Really, Kyle? One night with me and you run away?
Calm down, Juniper.
Occam’s razor, remember? There has to be a simple explanation.
To prevent myself from going ballistic, I took a few deep breaths and braced myself. I turned on the hot water and took a long shower, fixated on my fears and tears that Kyle had left. I put on my clothes, stood in front of the mirror and over-brushed my hair till it was a glossy sheet of tempered chocolate with caramel drizzles.
Back in the bedroom, I gasped in disbelief. I smelled something burning. Did we burn down Lila’s magnificent treehouse? Terrified, I ran to the living room, which was cloudy with thick smoke. I followed the acrid smell to the kitchen and stopped short.
Kyle was in the kitchen cooking breakfast—no, burning breakfast. The smell of burnt bacon and eggs mingled in the air with the bitter notes of coffee. Through the haze, I saw Kyle by the stove, frustrated and pressing every button on the oven to turn on the exhaust fan.
He did not notice me. I went to the cabinet under the sink and switched on the fan. “Hey, the vent conduit is by the window here.”
He spun around, holding a spatula in one hand and a frying pan in the other. “Hey, Juniper. Hello.”
“Hiya. What in the world are you cooking?” Amused, I reached for the window and unbolted it. A blast of air diffused the smoke.
“I’m sorry, I think I burned the bacon.”
“You think? It smells like roadkill barbecue.”

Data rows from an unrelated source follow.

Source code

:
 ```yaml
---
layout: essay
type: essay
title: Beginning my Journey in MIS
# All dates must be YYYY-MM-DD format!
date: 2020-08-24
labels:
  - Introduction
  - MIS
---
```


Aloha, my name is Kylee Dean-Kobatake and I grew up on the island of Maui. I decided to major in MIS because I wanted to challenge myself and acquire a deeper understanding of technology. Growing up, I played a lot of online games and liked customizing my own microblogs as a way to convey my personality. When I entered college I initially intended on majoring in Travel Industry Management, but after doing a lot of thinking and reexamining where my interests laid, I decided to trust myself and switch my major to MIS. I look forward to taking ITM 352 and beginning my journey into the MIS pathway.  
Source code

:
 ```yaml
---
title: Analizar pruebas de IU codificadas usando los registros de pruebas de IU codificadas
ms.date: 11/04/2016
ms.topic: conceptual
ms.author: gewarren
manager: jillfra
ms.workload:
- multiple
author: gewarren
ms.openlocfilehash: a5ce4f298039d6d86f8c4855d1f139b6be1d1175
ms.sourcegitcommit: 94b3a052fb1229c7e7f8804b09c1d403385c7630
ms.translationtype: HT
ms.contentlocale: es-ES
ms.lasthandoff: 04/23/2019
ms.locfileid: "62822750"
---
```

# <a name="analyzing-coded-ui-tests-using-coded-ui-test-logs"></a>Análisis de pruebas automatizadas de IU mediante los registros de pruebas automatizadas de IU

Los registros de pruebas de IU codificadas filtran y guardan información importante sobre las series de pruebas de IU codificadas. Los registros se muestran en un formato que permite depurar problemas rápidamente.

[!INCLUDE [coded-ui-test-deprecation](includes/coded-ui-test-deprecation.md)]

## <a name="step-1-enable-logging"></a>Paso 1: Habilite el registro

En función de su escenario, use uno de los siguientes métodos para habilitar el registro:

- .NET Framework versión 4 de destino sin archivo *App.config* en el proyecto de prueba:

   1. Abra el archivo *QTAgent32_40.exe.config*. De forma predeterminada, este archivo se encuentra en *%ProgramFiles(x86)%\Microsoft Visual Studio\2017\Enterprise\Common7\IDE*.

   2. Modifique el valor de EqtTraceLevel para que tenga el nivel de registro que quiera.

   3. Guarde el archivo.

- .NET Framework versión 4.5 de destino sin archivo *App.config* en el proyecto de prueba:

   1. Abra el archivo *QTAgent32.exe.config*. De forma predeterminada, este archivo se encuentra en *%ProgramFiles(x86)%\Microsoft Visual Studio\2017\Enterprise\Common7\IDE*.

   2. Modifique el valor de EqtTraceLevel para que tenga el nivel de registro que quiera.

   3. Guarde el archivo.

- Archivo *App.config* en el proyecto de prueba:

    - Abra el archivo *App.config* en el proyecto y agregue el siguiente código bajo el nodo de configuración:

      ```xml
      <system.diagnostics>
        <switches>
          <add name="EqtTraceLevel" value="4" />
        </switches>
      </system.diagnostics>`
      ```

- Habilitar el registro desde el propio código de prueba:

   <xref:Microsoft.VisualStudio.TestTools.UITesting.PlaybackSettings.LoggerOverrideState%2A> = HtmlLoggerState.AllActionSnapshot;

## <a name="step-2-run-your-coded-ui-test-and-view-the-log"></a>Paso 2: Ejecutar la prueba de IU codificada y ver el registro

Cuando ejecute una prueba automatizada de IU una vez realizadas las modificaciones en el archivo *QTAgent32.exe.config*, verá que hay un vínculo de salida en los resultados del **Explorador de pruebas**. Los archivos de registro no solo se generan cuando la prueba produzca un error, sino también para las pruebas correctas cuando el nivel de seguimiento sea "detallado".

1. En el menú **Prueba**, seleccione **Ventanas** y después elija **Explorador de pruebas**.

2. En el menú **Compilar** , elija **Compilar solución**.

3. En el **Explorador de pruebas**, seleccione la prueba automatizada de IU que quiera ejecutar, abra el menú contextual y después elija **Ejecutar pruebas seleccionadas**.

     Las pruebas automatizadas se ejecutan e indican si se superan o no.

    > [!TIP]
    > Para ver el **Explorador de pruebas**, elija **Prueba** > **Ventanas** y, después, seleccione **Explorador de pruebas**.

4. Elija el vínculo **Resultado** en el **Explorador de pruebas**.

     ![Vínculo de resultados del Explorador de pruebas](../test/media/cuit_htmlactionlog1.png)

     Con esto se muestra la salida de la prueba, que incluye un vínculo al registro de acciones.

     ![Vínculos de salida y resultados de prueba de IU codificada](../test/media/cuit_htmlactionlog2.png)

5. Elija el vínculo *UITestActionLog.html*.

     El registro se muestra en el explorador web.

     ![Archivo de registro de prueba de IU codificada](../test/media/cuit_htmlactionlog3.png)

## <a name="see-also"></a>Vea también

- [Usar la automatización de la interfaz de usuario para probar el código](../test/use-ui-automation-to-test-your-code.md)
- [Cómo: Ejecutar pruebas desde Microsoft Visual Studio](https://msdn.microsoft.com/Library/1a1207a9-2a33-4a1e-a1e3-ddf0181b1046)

Ignoring my comment, he sauntered over, kissed the tip of my nose, still holding the frying pan. “Sit. I’m making breakfast for you.”
“Do you need help?”
“Nope,” he said, looking around.
“What do you need? Kyle, I can help.” My hands went to my mouth to force-stop my laughter, when I saw the sad black strips of bacon in the charred pan.
“Just sit. And stop laughing.” He pointed a hand to the stools by the kitchen counter, though the spatula he was waving greatly reduced the dictatorial effect.

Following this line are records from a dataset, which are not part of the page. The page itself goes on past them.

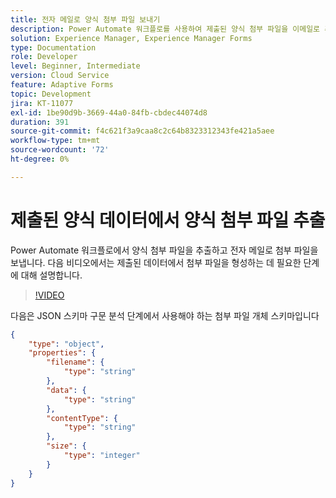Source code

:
 ```yaml
---
title: 전자 메일로 양식 첨부 파일 보내기
description: Power Automate 워크플로를 사용하여 제출된 양식 첨부 파일을 이메일로 추출 및 전송
solution: Experience Manager, Experience Manager Forms
type: Documentation
role: Developer
level: Beginner, Intermediate
version: Cloud Service
feature: Adaptive Forms
topic: Development
jira: KT-11077
exl-id: 1be90d9b-3669-44a0-84fb-cbdec44074d8
duration: 391
source-git-commit: f4c621f3a9caa8c2c64b8323312343fe421a5aee
workflow-type: tm+mt
source-wordcount: '72'
ht-degree: 0%

---
```


# 제출된 양식 데이터에서 양식 첨부 파일 추출

Power Automate 워크플로에서 양식 첨부 파일을 추출하고 전자 메일로 첨부 파일을 보냅니다.
다음 비디오에서는 제출된 데이터에서 첨부 파일을 형성하는 데 필요한 단계에 대해 설명합니다.
>[!VIDEO](https://video.tv.adobe.com/v/3409017?quality=12&learn=on)

다음은 JSON 스키마 구문 분석 단계에서 사용해야 하는 첨부 파일 개체 스키마입니다

```json
{
    "type": "object",
    "properties": {
        "filename": {
            "type": "string"
        },
        "data": {
            "type": "string"
        },
        "contentType": {
            "type": "string"
        },
        "size": {
            "type": "integer"
        }
    }
}
```
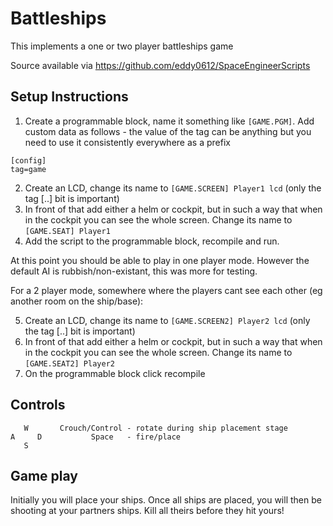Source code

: Battleships
===========
This implements a one or two player battleships game

Source available via https://github.com/eddy0612/SpaceEngineerScripts

Setup Instructions
------------------
1. Create a programmable block, name it something like `[GAME.PGM]`. Add custom data as follows - the value of the tag can be anything but you need to use it consistently everywhere as a prefix

```
[config]
tag=game
```

2. Create an LCD, change its name to `[GAME.SCREEN] Player1 lcd`  (only the tag [..] bit is important)
3. In front of that add either a helm or cockpit, but in such a way that when in the cockpit you can see the whole screen. Change its name to `[GAME.SEAT] Player1`
4. Add the script to the programmable block, recompile and run.

At this point you should be able to play in one player mode. However the default AI is rubbish/non-existant, this was more for testing.

For a 2 player mode, somewhere where the players cant see each other (eg another room on the ship/base):

5. Create an LCD, change its name to `[GAME.SCREEN2] Player2 lcd`  (only the tag [..] bit is important)
6. In front of that add either a helm or cockpit, but in such a way that when in the cockpit you can see the whole screen. Change its name to `[GAME.SEAT2] Player2`
7. On the programmable block click recompile

Controls
--------

```
   W       Crouch/Control - rotate during ship placement stage
A     D           Space   - fire/place
   S
```

Game play
---------
Initially you will place your ships. Once all ships are placed, you will then be shooting at your partners ships. Kill all theirs before they hit yours!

Trying to control my snickering, I sat down, elbows on the counter, chin propped up in my palms, like the cherub in Raphael’s Madonna di San Sisto painting. Kyle took out a plate from a cabinet, dumped the blackened bacon on it and set it on the counter by the eggs and toast. My shoulders heaved with a suspicious spurt of hilarity, eliciting a glare from Kyle.
I fake-coughed and punched my chest. “Just choking from smoke inhalation.”
“All right, drama queen. I made coffee. Thought I’d make you bacon and eggs. You did so much cooking yesterday. So I tried. Surprise,” he said with a goofy smile.
“Though it smells like grilled rats, I’m sure it’s delicious.”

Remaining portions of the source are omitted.